**WHAT THIS TASK INVOLVES**. Whenever a line in the data contains "Instalasi", show that line.

(Stored data)

=== Section Start ===

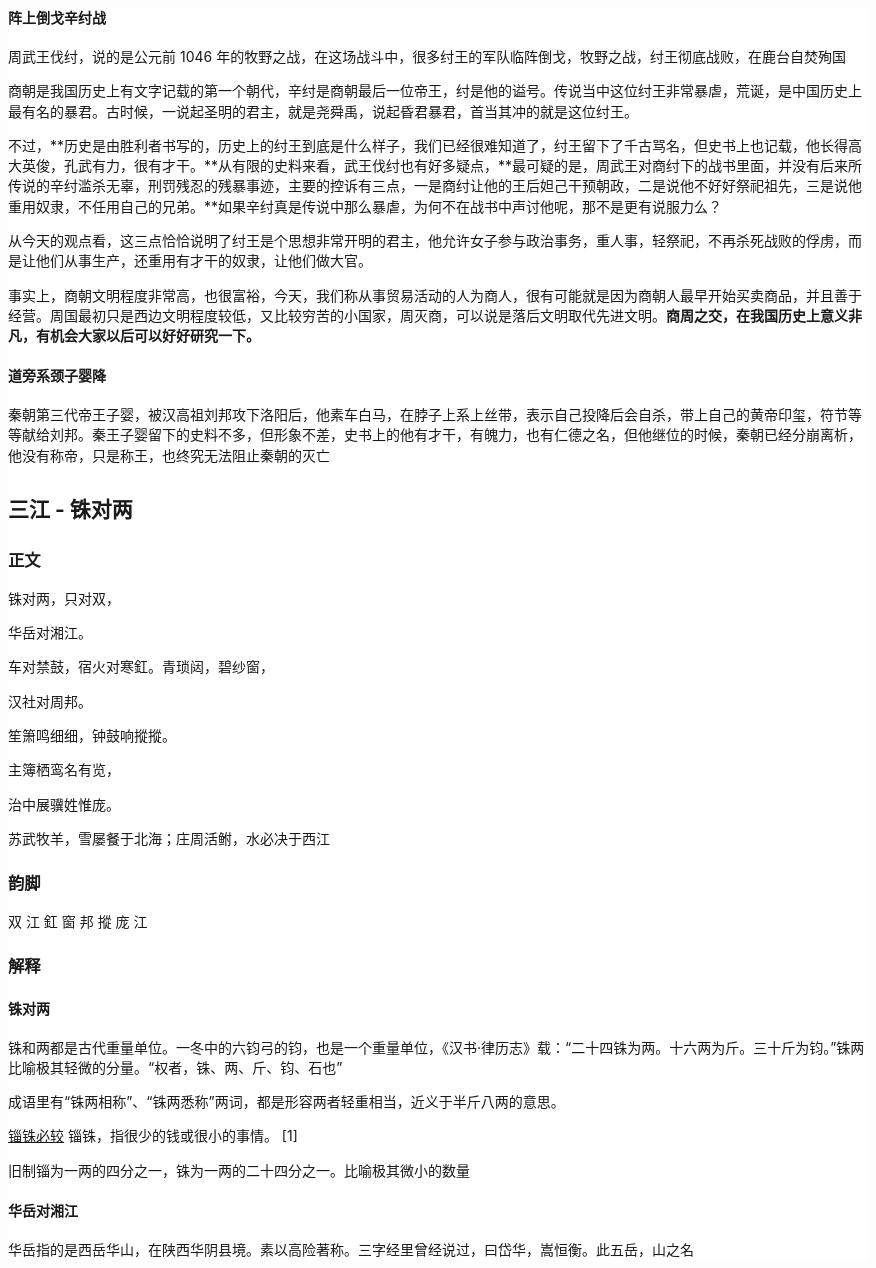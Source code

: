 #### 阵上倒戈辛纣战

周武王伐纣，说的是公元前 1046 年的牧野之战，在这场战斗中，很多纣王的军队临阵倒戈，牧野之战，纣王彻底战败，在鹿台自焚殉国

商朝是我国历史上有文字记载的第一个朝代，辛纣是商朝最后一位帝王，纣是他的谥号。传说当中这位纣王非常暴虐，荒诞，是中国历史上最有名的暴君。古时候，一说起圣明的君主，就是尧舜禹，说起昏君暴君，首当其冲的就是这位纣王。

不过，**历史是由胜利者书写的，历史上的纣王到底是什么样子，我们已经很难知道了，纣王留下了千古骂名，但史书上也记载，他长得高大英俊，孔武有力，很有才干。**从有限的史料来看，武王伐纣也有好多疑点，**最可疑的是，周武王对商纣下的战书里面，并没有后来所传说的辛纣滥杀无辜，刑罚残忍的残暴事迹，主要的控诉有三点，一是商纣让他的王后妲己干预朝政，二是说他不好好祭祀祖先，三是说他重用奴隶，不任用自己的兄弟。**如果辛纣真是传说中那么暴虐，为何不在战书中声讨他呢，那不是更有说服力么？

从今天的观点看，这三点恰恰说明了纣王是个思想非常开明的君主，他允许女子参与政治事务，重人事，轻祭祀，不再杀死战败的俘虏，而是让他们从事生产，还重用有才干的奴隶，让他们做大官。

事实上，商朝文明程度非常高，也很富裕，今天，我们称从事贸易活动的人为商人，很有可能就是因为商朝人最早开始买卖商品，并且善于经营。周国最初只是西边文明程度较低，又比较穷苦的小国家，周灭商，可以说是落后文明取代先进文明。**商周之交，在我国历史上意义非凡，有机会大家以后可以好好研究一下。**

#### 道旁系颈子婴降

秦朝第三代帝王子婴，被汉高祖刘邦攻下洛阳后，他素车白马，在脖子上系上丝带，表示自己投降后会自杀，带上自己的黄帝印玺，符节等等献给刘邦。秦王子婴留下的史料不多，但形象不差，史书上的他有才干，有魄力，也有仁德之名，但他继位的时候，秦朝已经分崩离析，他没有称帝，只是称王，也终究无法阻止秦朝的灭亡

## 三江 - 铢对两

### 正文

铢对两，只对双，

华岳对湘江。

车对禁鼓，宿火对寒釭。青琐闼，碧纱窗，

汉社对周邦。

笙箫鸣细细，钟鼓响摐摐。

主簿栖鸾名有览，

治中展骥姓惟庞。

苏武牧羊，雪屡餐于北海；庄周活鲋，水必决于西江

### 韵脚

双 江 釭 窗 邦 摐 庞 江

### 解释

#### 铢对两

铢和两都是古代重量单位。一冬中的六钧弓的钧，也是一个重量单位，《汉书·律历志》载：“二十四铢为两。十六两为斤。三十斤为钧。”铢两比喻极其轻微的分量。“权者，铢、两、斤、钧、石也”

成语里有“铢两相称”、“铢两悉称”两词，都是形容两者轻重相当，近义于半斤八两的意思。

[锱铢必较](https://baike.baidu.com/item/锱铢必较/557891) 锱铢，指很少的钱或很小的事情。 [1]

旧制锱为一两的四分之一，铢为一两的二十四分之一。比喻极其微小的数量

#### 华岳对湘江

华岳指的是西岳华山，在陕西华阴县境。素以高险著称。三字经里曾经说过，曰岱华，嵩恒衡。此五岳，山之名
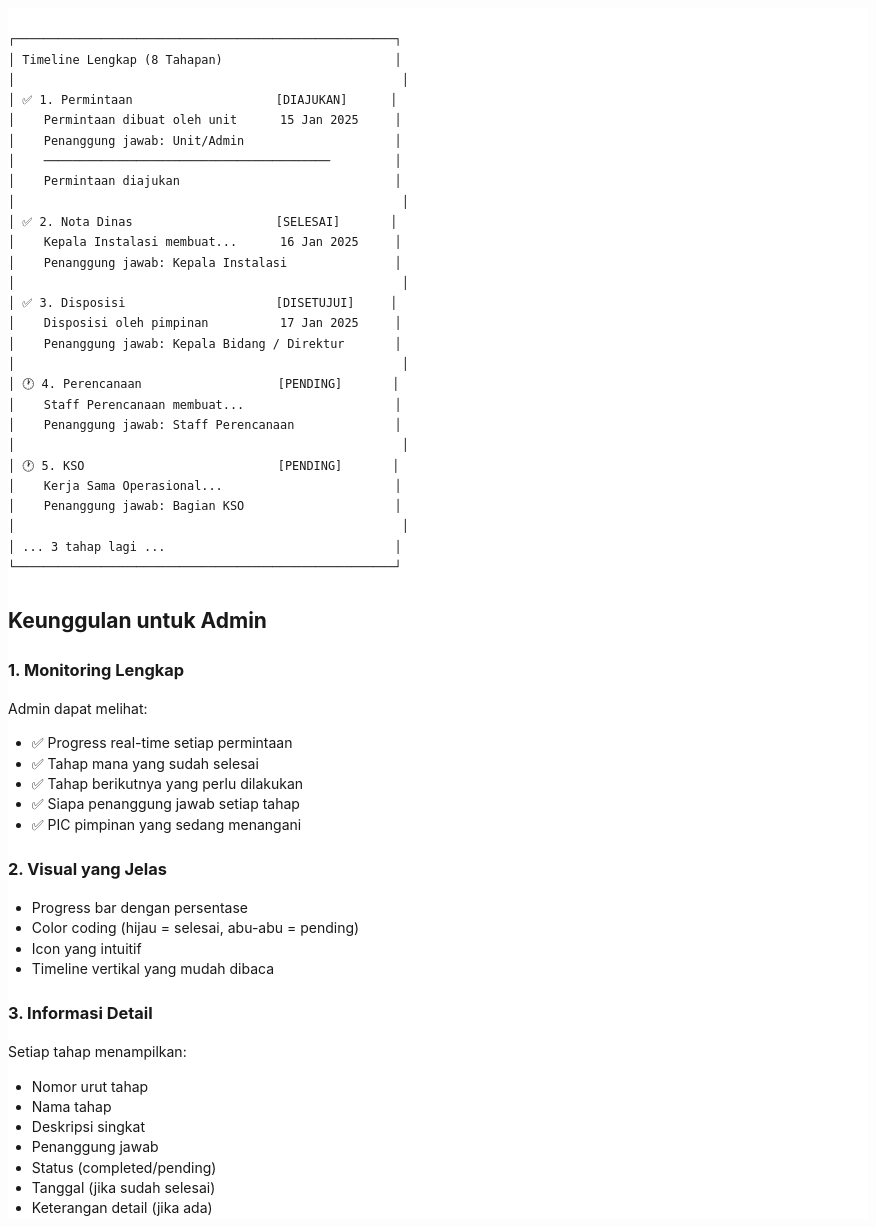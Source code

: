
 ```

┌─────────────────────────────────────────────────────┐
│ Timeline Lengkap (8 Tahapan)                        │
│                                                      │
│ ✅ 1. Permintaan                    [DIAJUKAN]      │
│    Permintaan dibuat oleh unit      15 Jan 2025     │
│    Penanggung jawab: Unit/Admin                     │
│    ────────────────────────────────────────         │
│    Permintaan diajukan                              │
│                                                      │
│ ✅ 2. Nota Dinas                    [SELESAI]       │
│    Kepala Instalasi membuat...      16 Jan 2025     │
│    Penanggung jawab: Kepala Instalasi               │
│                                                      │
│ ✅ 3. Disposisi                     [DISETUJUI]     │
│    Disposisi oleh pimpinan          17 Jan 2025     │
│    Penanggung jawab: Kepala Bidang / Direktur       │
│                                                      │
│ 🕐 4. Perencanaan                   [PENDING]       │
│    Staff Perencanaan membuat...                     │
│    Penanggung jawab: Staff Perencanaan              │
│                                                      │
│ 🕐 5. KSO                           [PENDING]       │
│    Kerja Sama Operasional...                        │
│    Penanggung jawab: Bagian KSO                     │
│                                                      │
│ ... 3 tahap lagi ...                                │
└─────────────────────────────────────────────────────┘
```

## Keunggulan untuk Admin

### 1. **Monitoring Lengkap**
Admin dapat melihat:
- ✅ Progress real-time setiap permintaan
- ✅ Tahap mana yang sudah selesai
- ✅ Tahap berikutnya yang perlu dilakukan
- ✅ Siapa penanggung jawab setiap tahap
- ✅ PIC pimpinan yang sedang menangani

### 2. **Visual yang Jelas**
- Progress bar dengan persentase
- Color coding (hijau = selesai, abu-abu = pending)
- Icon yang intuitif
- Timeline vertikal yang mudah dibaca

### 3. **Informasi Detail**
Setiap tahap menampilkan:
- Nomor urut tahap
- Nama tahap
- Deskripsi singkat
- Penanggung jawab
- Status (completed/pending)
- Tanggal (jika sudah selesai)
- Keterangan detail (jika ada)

=== Section End ===

**EXPECTED ANSWER**.
│    Kepala Instalasi membuat...      16 Jan 2025     │
│    Penanggung jawab: Kepala Instalasi               │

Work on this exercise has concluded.